The Nasdaq index was seen as a sign of things to come
On 10 March 2000, the Nasdaq index of leading technology shares spiked and consequently burst the Dotcom bubble.
Here is a selection of comments from BBC News website readers, who have been sending in their memories of that time:
I was a dotcom millionaire, about £6m actually. That was the paper value of my shares in an internet printing business that floated on AIM in 2000. The shares were almost worthless within a year, but we did manage to acquire and build a good telecoms business in the end. We even made some real, actual money - eventually.
Peter Henry, Banbury, UK
The last comment in the article is totally correct. "If broadband were around it would have worked". Simple fact is they invented the car before they invented the road!
Phill, Melbourne, Australia
Those were the days, and I remember them well. At that time I was working in California responsible for a "start up" company in the marine and coastal construction industry. Not much to do during the weekends other than to search around for other business opportunities. Then I stumbled into the mayhem of the dotcom boom... what a mess. Everyone running around like headless chickens and talking up a storm. This period in time helped me start something that still works for me today... that is, forget the talk, forget the fancy suits and concentrate on the people who do the actual work.
Nigel Griffiths, Bjarnum, Sweden
I lost 90% of my money and still have a lump in my throat when I think about it.
Adam, Kilmarnock, UK
This was a great period of extreme ignorance. I was working for a US technology company, and had thousands of stock options (paper money) for around $2 each. At the time, the stock was splitting and going up $10, $20 or even $30 a day sometimes! As this was happening, I thought I'd sink that money into my house as I prudently decided to make the assumption of the share price losing 50% by the time I needed the deposit. I was one of the fortunate ones selling at just over $220 a share.
Dave, Eastleigh, UK
Gosh, what were we thinking? I remember working in Silicon Valley at the time and going to between one and three dotcom launch parties a night. One was in the US version of Hamley's, and had caviar on one floor, roast beef on another, and cocktail shrimp on the third. We would buy into IPO stocks on launch and expect the values to go sky high the next day like some shuttle for take off. Most of all, I remember the cockiness and arrogance of people under 30 who thumbed their noses at the "old economy." I never got paid the high salaries, but was happy when it came down and wound up in an old school industry that ironically paid more. Hubris always leads to a fall.
Bruce, London, UK
There was this bad attitude running through the internet firms that the public would just get its collective credit card out and pay varying amounts per website just to look at them, and that simply was not true.
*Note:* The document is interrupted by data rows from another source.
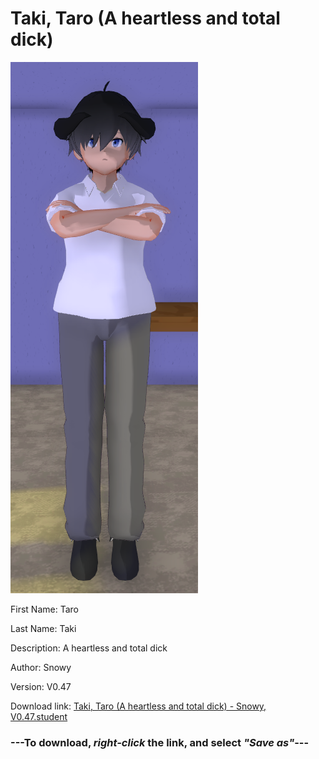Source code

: # Taki, Taro (A heartless and total dick)

<img src="https://raw.githubusercontent.com/Arbiter1223/Daigaku-Gurashi-Custom-Students/master/Students/Files/Taki%2C%20Taro%20(A%20heartless%20and%20total%20dick).png" title="Taki, Taro (A heartless and total dick) - Snowy, V0.47">

First Name: Taro

Last Name: Taki

Description: A heartless and total dick

Author: Snowy

Version: V0.47

Download link: <a href="https://raw.githubusercontent.com/Arbiter1223/Daigaku-Gurashi-Custom-Students/master/Students/Files/Taki%2C%20Taro%20(A%20heartless%20and%20total%20dick)%20-%20Snowy%2C%20V0.47.student">Taki, Taro (A heartless and total dick) - Snowy, V0.47.student</a>

### ---**To download, _right-click_ the link, and select _"Save as"_**---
The most amount of revenue a website can enjoy is advertising. Very few sites manage to charge for content.
David Ceptimous, Cardiff, UK
It was a remarkable time. I remember working at a start-up in Oxford that went from about 30 people to 2,500 in less than four years. There was a successful IPO and some people got rich, others got much better off than they were. They were heady days and the feeling was that things would get even better, but the shrewd sold up and got out in time. Personally I could see that it was not sustainable - there was more hype than substance, so I got out but have had to weather some very tough times since. I don't think I'll ever see times like those again in my lifetime. We had fun making history.